▸ **Exercise brief**: Where "Clone" occurs in a line of the entries below, copy that line.

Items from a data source
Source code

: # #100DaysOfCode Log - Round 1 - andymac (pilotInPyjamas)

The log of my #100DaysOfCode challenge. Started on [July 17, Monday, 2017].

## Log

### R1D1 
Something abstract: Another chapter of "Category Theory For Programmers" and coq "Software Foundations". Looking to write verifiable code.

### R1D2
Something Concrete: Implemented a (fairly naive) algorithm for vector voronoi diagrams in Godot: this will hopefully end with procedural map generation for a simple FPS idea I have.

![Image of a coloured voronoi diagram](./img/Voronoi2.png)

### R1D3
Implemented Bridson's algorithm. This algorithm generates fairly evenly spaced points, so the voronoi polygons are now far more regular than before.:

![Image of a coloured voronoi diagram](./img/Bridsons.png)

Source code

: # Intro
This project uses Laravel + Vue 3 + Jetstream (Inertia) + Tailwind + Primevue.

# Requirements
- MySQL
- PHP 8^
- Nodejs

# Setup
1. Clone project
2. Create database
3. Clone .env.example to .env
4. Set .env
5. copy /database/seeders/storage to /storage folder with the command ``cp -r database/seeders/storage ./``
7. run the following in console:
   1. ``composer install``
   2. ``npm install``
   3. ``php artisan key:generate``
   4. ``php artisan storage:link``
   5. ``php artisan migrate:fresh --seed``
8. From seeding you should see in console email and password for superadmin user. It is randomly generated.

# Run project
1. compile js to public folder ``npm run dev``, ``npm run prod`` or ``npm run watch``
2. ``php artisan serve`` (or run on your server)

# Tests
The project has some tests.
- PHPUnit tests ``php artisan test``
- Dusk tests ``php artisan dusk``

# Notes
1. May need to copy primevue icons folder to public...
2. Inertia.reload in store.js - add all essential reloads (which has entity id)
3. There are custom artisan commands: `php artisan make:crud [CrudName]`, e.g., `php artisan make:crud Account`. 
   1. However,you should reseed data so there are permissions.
* * *
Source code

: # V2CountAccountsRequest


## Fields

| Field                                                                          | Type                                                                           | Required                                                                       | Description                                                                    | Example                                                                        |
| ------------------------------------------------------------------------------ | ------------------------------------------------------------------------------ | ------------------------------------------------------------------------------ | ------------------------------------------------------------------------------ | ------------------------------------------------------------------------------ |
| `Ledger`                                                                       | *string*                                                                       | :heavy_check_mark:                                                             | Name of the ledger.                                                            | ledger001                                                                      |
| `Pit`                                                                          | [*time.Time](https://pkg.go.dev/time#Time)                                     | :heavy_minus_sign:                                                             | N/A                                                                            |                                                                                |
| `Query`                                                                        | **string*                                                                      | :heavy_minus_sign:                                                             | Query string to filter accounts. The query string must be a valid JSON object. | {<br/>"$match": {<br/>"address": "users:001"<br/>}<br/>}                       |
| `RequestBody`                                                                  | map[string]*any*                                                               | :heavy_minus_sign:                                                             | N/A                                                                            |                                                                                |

▸ **Exercise result**:
1. Clone project
3. Clone .env.example to .env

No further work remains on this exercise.